Vanuit de geschiedenis van Jozef ontdekken we vanavond dit: wie God wil danken onder alle omstandigheden zal trots maar ook zelfverwijt moeten laten varen. Hoe kun je God danken als je jezelf op de borst klopt voor wat je bereikt hebt? Ik merk: hoe meer ik geloof dat ik zelf iets bereikt heb, hoe minder ik dank. Maar net zo goed verstomt de dank in je leven wanneer je vol zelfverwijt rondloopt: wat ben ik toch stom bezig geweest. Jozef zegt: God! God heeft de regie. Wat ik bereikt heb heeft Hij bewerkt. En wanneer ik last heb van mijn fouten en mijn stommiteiten en dat mezelf verwijt, mag ik bedenken dat God dwars daardoor heen bezig is iets goeds te doen.

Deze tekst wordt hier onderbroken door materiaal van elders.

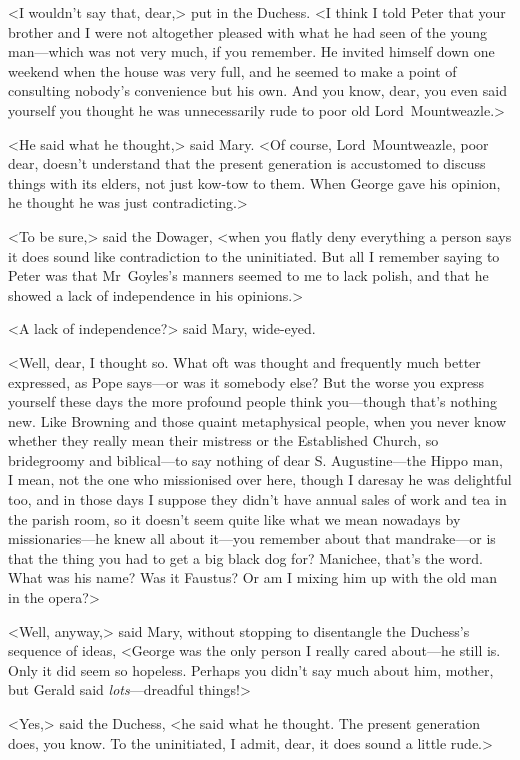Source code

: <I wouldn't say that, dear,> put in the Duchess. <I think I told Peter that your brother and I were not altogether pleased with what he had seen of the young man—which was not very much, if you remember. He invited himself down one weekend when the house was very full, and he seemed to make a point of consulting nobody's convenience but his own. And you know, dear, you even said yourself you thought he was unnecessarily rude to poor old Lord~Mountweazle.>

<He said what he thought,> said Mary. <Of course, Lord~Mountweazle, poor dear, doesn't understand that the present generation is accustomed to discuss things with its elders, not just kow-tow to them. When George gave his opinion, he thought he was just contradicting.>

<To be sure,> said the Dowager, <when you flatly deny everything a person says it does sound like contradiction to the uninitiated. But all I remember saying to Peter was that Mr~Goyles's manners seemed to me to lack polish, and that he showed a lack of independence in his opinions.>

<A lack of independence?> said Mary, wide-eyed.

<Well, dear, I thought so. What oft was thought and frequently much better expressed, as Pope says—or was it somebody else? But the worse you express yourself these days the more profound people think you—though that's nothing new. Like Browning and those quaint metaphysical people, when you never know whether they really mean their mistress or the Established Church, so bridegroomy and biblical—to say nothing of dear S\@. Augustine—the Hippo man, I mean, not the one who missionised over here, though I daresay he was delightful too, and in those days I suppose they didn't have annual sales of work and tea in the parish room, so it doesn't seem quite like what we mean nowadays by missionaries—he knew all about it—you remember about that mandrake—or is that the thing you had to get a big black dog for?  Manichee, that's the word. What was his name? Was it Faustus? Or am I mixing him up with the old man in the opera?>

<Well, anyway,> said Mary, without stopping to disentangle the Duchess's sequence of ideas, <George was the only person I really cared about—he still is. Only it did seem so hopeless. Perhaps you didn't say much about him, mother, but Gerald said \emph{lots}—dreadful things!>

<Yes,> said the Duchess, <he said what he thought. The present generation does, you know. To the uninitiated, I admit, dear, it does sound a little rude.>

Zo kan ik God danken onder alle omstandigheden. In de viering met de kinderen vanmiddag was het thema: weer of geen weer, dank de Heer. Mijn dank is niet afhankelijk van de omstandigheden want ik dank God voor wat Hij gedaan heeft. Dat geldt ook voor het afgelopen jaar. Hij had de regie in mijn leven. En Hij wil mijn leven redden en voor eeuwig doen voortbestaan. Zo leer je God kennen in de geschiedenis van Jozef als de God die uit is op redding en leven. Uiteindelijk: in Christus. En dat is ook de diepe, bevrijdende boodschap hier: God werkt aan de redding van jouw leven dwars door het kwaad heen. Ook je eigen kwaad.

 

Dat God de regie in je leven heeft betekent niet dat je eigen verantwoordelijkheid verdwijnt. Je zult morgen gewoon weer voor je levensonderhoud op pad moeten. Of dat nou betekent dat je naar je werk gaat of dat je studeert of dat je gaat solliciteren of op school zit, je zult het zelf moeten doen. God legt die verantwoordelijkheid in jouw handen. Jozef had dat heel goed begrepen, hij doet zijn werk trouw, gehoorzaam en met grote inzet en zonder te weten wat het hem zou opleveren. Tegelijk hoef je onder die verantwoordelijkheid niet gebukt te gaan. Want je mag weten dat jouw verantwoordelijkheid voor jezelf is ingebed in Gods zorg voor jou. Ook je eigen verantwoordelijkheid voor je levensonderhoud is ingebed in Gods zorg voor jou. Voel je de bemoediging die daarin zit? Ook als je hier vanavond zit met grote zorgen voor de toekomst, juist als je hier zit met grote zorgen voor de toekomst, mag je weten dat God de regie heeft. Dat Hij bezig is met iets goeds dwars door moeiten en kwaad heen.

 

Om nu te leren danken, en om dwars door alles heen dankbaar te blijven, zou je dit kunnen doen concreet na deze dienst en in de rest van de week: dank God iedere dag voor iets anders. Probeer in je gebed telkens iets anders te benoemen waar je God voor dankt: werk, eten en drinken, gezondheid, goede resultaten op school, dat je elkaar hebt als gezin, de kerk, enzovoorts. Dank God iedere dag voor iets anders. Wees creatief. Sta op deze manier heel bewust stil bij je dankbaarheid aan God. En ja, het belangrijkste waar wij God dankbaar voor zijn, de redding van ons leven, ik hoop dat u daar iedere dag voor dankt. Amen.